__Problem to work on__. Your answer must be the full listing, reproduced exactly, minus any pictures.

__Data listing__.
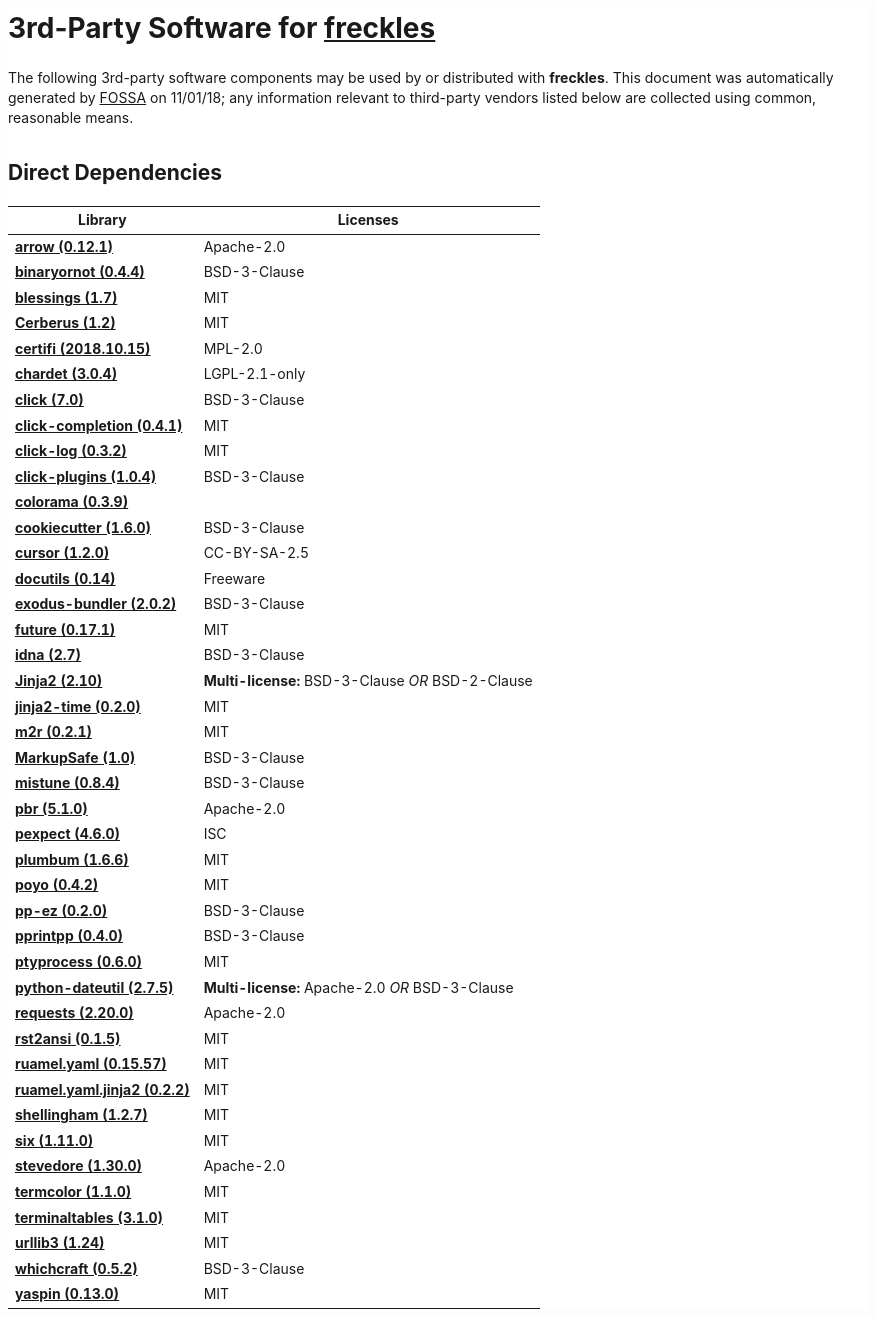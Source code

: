 # 3rd-Party Software for [freckles]()

The following 3rd-party software components may be used by or distributed with **freckles**.  This document was automatically generated by [FOSSA](http://fossa.io) on 11/01/18; any information relevant to third-party vendors listed below are collected using common, reasonable means.




## Direct Dependencies


Library|Licenses
-------|--------
**[arrow (0.12.1)](#arrow)**|Apache-2.0
**[binaryornot (0.4.4)](#binaryornot)**|BSD-3-Clause
**[blessings (1.7)](#blessings)**|MIT
**[Cerberus (1.2)](#Cerberus)**|MIT
**[certifi (2018.10.15)](#certifi)**|MPL-2.0
**[chardet (3.0.4)](#chardet)**|LGPL-2.1-only
**[click (7.0)](#click)**|BSD-3-Clause
**[click-completion (0.4.1)](#click-completion)**|MIT
**[click-log (0.3.2)](#click-log)**|MIT
**[click-plugins (1.0.4)](#click-plugins)**|BSD-3-Clause
**[colorama (0.3.9)](#colorama)**|
**[cookiecutter (1.6.0)](#cookiecutter)**|BSD-3-Clause
**[cursor (1.2.0)](#cursor)**|CC-BY-SA-2.5
**[docutils (0.14)](#docutils)**|Freeware
**[exodus-bundler (2.0.2)](#exodus-bundler)**|BSD-3-Clause
**[future (0.17.1)](#future)**|MIT
**[idna (2.7)](#idna)**|BSD-3-Clause
**[Jinja2 (2.10)](#Jinja2)**|**Multi-license:** BSD-3-Clause *OR* BSD-2-Clause
**[jinja2-time (0.2.0)](#jinja2-time)**|MIT
**[m2r (0.2.1)](#m2r)**|MIT
**[MarkupSafe (1.0)](#MarkupSafe)**|BSD-3-Clause
**[mistune (0.8.4)](#mistune)**|BSD-3-Clause
**[pbr (5.1.0)](#pbr)**|Apache-2.0
**[pexpect (4.6.0)](#pexpect)**|ISC
**[plumbum (1.6.6)](#plumbum)**|MIT
**[poyo (0.4.2)](#poyo)**|MIT
**[pp-ez (0.2.0)](#pp-ez)**|BSD-3-Clause
**[pprintpp (0.4.0)](#pprintpp)**|BSD-3-Clause
**[ptyprocess (0.6.0)](#ptyprocess)**|MIT
**[python-dateutil (2.7.5)](#python-dateutil)**|**Multi-license:** Apache-2.0 *OR* BSD-3-Clause
**[requests (2.20.0)](#requests)**|Apache-2.0
**[rst2ansi (0.1.5)](#rst2ansi)**|MIT
**[ruamel.yaml (0.15.57)](#ruamel.yaml)**|MIT
**[ruamel.yaml.jinja2 (0.2.2)](#ruamel.yaml.jinja2)**|MIT
**[shellingham (1.2.7)](#shellingham)**|MIT
**[six (1.11.0)](#six)**|MIT
**[stevedore (1.30.0)](#stevedore)**|Apache-2.0
**[termcolor (1.1.0)](#termcolor)**|MIT
**[terminaltables (3.1.0)](#terminaltables)**|MIT
**[urllib3 (1.24)](#urllib3)**|MIT
**[whichcraft (0.5.2)](#whichcraft)**|BSD-3-Clause
**[yaspin (0.13.0)](#yaspin)**|MIT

__Reply to the task__.
Source code

: # 3rd-Party Software for [freckles]()

The following 3rd-party software components may be used by or distributed with **freckles**.  This document was automatically generated by [FOSSA](http://fossa.io) on 11/01/18; any information relevant to third-party vendors listed below are collected using common, reasonable means.




## Direct Dependencies


Library|Licenses
-------|--------
**[arrow (0.12.1)](#arrow)**|Apache-2.0
**[binaryornot (0.4.4)](#binaryornot)**|BSD-3-Clause
**[blessings (1.7)](#blessings)**|MIT
**[Cerberus (1.2)](#Cerberus)**|MIT
**[certifi (2018.10.15)](#certifi)**|MPL-2.0
**[chardet (3.0.4)](#chardet)**|LGPL-2.1-only
**[click (7.0)](#click)**|BSD-3-Clause
**[click-completion (0.4.1)](#click-completion)**|MIT
**[click-log (0.3.2)](#click-log)**|MIT
**[click-plugins (1.0.4)](#click-plugins)**|BSD-3-Clause
**[colorama (0.3.9)](#colorama)**|
**[cookiecutter (1.6.0)](#cookiecutter)**|BSD-3-Clause
**[cursor (1.2.0)](#cursor)**|CC-BY-SA-2.5
**[docutils (0.14)](#docutils)**|Freeware
**[exodus-bundler (2.0.2)](#exodus-bundler)**|BSD-3-Clause
**[future (0.17.1)](#future)**|MIT
**[idna (2.7)](#idna)**|BSD-3-Clause
**[Jinja2 (2.10)](#Jinja2)**|**Multi-license:** BSD-3-Clause *OR* BSD-2-Clause
**[jinja2-time (0.2.0)](#jinja2-time)**|MIT
**[m2r (0.2.1)](#m2r)**|MIT
**[MarkupSafe (1.0)](#MarkupSafe)**|BSD-3-Clause
**[mistune (0.8.4)](#mistune)**|BSD-3-Clause
**[pbr (5.1.0)](#pbr)**|Apache-2.0
**[pexpect (4.6.0)](#pexpect)**|ISC
**[plumbum (1.6.6)](#plumbum)**|MIT
**[poyo (0.4.2)](#poyo)**|MIT
**[pp-ez (0.2.0)](#pp-ez)**|BSD-3-Clause
**[pprintpp (0.4.0)](#pprintpp)**|BSD-3-Clause
**[ptyprocess (0.6.0)](#ptyprocess)**|MIT
**[python-dateutil (2.7.5)](#python-dateutil)**|**Multi-license:** Apache-2.0 *OR* BSD-3-Clause
**[requests (2.20.0)](#requests)**|Apache-2.0
**[rst2ansi (0.1.5)](#rst2ansi)**|MIT
**[ruamel.yaml (0.15.57)](#ruamel.yaml)**|MIT
**[ruamel.yaml.jinja2 (0.2.2)](#ruamel.yaml.jinja2)**|MIT
**[shellingham (1.2.7)](#shellingham)**|MIT
**[six (1.11.0)](#six)**|MIT
**[stevedore (1.30.0)](#stevedore)**|Apache-2.0
**[termcolor (1.1.0)](#termcolor)**|MIT
**[terminaltables (3.1.0)](#terminaltables)**|MIT
**[urllib3 (1.24)](#urllib3)**|MIT
**[whichcraft (0.5.2)](#whichcraft)**|BSD-3-Clause
**[yaspin (0.13.0)](#yaspin)**|MIT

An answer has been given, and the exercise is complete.